#### Dataset records:

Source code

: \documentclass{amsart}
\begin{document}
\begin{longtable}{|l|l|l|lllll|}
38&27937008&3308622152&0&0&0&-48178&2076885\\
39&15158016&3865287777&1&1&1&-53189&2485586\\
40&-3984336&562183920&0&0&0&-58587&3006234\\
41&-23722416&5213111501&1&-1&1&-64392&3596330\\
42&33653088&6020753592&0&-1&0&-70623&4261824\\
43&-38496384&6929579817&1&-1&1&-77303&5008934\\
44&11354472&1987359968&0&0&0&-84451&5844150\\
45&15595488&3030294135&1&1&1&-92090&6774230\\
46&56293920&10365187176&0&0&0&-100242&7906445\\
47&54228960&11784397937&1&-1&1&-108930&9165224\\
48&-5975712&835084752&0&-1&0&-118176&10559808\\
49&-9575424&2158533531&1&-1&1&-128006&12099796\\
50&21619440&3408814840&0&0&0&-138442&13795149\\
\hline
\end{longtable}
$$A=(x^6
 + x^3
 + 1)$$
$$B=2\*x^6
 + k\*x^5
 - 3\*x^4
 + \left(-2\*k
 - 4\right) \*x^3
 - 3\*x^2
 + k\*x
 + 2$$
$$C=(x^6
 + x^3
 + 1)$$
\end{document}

#### What is being asked:
Every line of the material should come back unchanged.

#### Task answer:
Source code

: \documentclass{amsart}
\begin{document}
\begin{longtable}{|l|l|l|lllll|}
38&27937008&3308622152&0&0&0&-48178&2076885\\
39&15158016&3865287777&1&1&1&-53189&2485586\\
40&-3984336&562183920&0&0&0&-58587&3006234\\
41&-23722416&5213111501&1&-1&1&-64392&3596330\\
42&33653088&6020753592&0&-1&0&-70623&4261824\\
43&-38496384&6929579817&1&-1&1&-77303&5008934\\
44&11354472&1987359968&0&0&0&-84451&5844150\\
45&15595488&3030294135&1&1&1&-92090&6774230\\
46&56293920&10365187176&0&0&0&-100242&7906445\\
47&54228960&11784397937&1&-1&1&-108930&9165224\\
48&-5975712&835084752&0&-1&0&-118176&10559808\\
49&-9575424&2158533531&1&-1&1&-128006&12099796\\
50&21619440&3408814840&0&0&0&-138442&13795149\\
\hline
\end{longtable}
$$A=(x^6
 + x^3
 + 1)$$
$$B=2\*x^6
 + k\*x^5
 - 3\*x^4
 + \left(-2\*k
 - 4\right) \*x^3
 - 3\*x^2
 + k\*x
 + 2$$
$$C=(x^6
 + x^3
 + 1)$$
\end{document}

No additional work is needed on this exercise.